4.2          Some goods may not be in stock at the time of placing order. One of our sales consultants will contact the customer within 48 hours to confirm delivery time and stock availability. Waiting times for goods can vary however BMRS will not be responsible for any delay beyond the control of BMRS.

4.3          A minimum 40% deposit is required from the customer if goods are not in stock and must be ordered.


  1. Passing of Property

5.1          Until full payment in cleared funds has been received by BMRS into its nominated bank account, for all goods and services supplied by it to the customer, as well as all other amounts owing to BMRS by the customer: 

  • Title and property in goods remains vested in BMRS and does not pass to the customer , including where delivery of the goods has been made to the customer;
  • The customer must properly segregate and store the goods in such manner as to clearly indicate that they are the property of BMRS; and
  • If the customer has breached these terms, BMRS may enter the premises without notice, where BMRS’ goods are stored and remove them, even where attached to other goods which are not the property of BMRS, and for this purpose the customer irrevocably licences BMRS to enter such premises and also indemnifies BMRS from and against all costs, claims, demands or actions by any party arising from such action.


5.2          Goods supplied by BMRS to the customer will be at the customer’s risk and insurable responsibility immediately upon:

  • Delivery of the goods to the customer, its agent or into its custody or control;
  • Collection of the goods by the customer’s nominated carrier or agent
  • The goods are sold to the customer on the basis that the customer has obtained all necessary licenses or permits under all relevant laws and regulations in relation to the goods and BRMS has no responsibility to the customer in this regard.
  • The customer assumes all risk and liability for loss, damage or injury to persons or to property of the customer, or third parties arising out of the use or possession of any of the goods sold by BMRS, unless recoverable from BMRS on the failure of any statutory warranty under the ACL.


  1. Personal Property Securities Act (“PPSA”)

 6.1          Notwithstanding anything to the contrary contained in these terms, the PPSA applies to these terms.

6.2          For the purposes of the PPSA:

  1. i) terms used in this clause that are defined in the PPSA have the same meaning as in the PPSA;
  2. ii) these terms are a security agreement and BMRS has a Purchase Money Security Interest in all present and future goods supplied by BMRS to the Customer and the proceeds of the goods;

iii)   The security interest is a continuing interest irrespective of whether there are monies or obligations owing by the Customer at any particular time; and

  1. the customer must do whatever is necessary in order to give a valid security interest over the goods which is able to be registered by BMRS on the Personal Property Securities Register.

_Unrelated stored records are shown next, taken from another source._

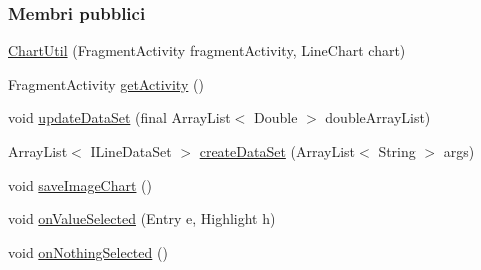 \subsubsection*{Membri pubblici}
\begin{DoxyCompactItemize}
\item 
\hyperlink{classit_1_1unibo_1_1torsello_1_1bluetoothpositioning_1_1util_1_1ChartUtil_a970bbc9180f662f25db53309407d562d_a970bbc9180f662f25db53309407d562d}{Chart\+Util} (Fragment\+Activity fragment\+Activity, Line\+Chart chart)
\item 
Fragment\+Activity \hyperlink{classit_1_1unibo_1_1torsello_1_1bluetoothpositioning_1_1util_1_1ChartUtil_a59150a6d20b6d0ad2fcf8c1ba858d355_a59150a6d20b6d0ad2fcf8c1ba858d355}{get\+Activity} ()
\item 
void \hyperlink{classit_1_1unibo_1_1torsello_1_1bluetoothpositioning_1_1util_1_1ChartUtil_aa9bda04d2c2058fb1b3fcd72c5a7471d_aa9bda04d2c2058fb1b3fcd72c5a7471d}{update\+Data\+Set} (final Array\+List$<$ Double $>$ double\+Array\+List)
\item 
Array\+List$<$ I\+Line\+Data\+Set $>$ \hyperlink{classit_1_1unibo_1_1torsello_1_1bluetoothpositioning_1_1util_1_1ChartUtil_a40268790f1c3f7ec34bd4296166048b4_a40268790f1c3f7ec34bd4296166048b4}{create\+Data\+Set} (Array\+List$<$ String $>$ args)
\item 
void \hyperlink{classit_1_1unibo_1_1torsello_1_1bluetoothpositioning_1_1util_1_1ChartUtil_a246a056ad6773a4b2d041e693570d02c_a246a056ad6773a4b2d041e693570d02c}{save\+Image\+Chart} ()
\item 
void \hyperlink{classit_1_1unibo_1_1torsello_1_1bluetoothpositioning_1_1util_1_1ChartUtil_a7f7609b8236d269e4f272f717b0b0294_a7f7609b8236d269e4f272f717b0b0294}{on\+Value\+Selected} (Entry e, Highlight h)
\item 
void \hyperlink{classit_1_1unibo_1_1torsello_1_1bluetoothpositioning_1_1util_1_1ChartUtil_a7e7f15aebf87926e19bc9e1ece289fde_a7e7f15aebf87926e19bc9e1ece289fde}{on\+Nothing\+Selected} ()
\end{DoxyCompactItemize}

6.3          The security interest arising under this clause attaches to the goods when the goods are collected or dispatched from BMRS’ premises and not at any later time.

6.4          Where permitted by the PPSA, the customer waives any rights to receive the notifications, verifications, disclosures or other documentation specified under sections 95, 118, 121(4), 130, 132(3)(d), 132(4), 135 and 157 of the PPSA.

6.5          BMRS and the customer agree to contract out of and nothing in the provisions of sections 96, 125, 129, 142 and 143 of the PPSA will apply to these terms.

6.6          To the extent permitted by the PPSA, the Customer agrees that:

  1. the provisions of Chapter 4 of the PPSA which are for the benefit of the customer or which place obligations on BMRS will apply only to the extent that they are mandatory or BMRS agrees to their application in writing; and
  2. where BMRS has rights in addition to those in Chapter 4 of the PPSA, those rights will continue to apply.

6.7          The Customer must immediately upon BMRS’ request:

  1. i) do all things and execute all documents necessary to give effect to the security interest created under this agreement; and
  2. ii) procure from any person considered by BMRS to be relevant to its security position such agreements and waivers (including as equivalent to those above) as BMRS may at any time

6.8          BMRS may allocate amounts received from the customer in any manner BMRS determines, including in any manner required to preserve any Purchase Money Security Interest it has in goods supplied by BMRS.

6.9          For the purposes of section 275(6) of the PPSA, the parties agree and undertake that these terms and any information pertaining to the sale of goods and details of the goods shall be kept confidential at all times. Neither party may disclose any information pertaining to these terms, nor the sale of the goods, except as otherwise required by law or that is already in the public domain.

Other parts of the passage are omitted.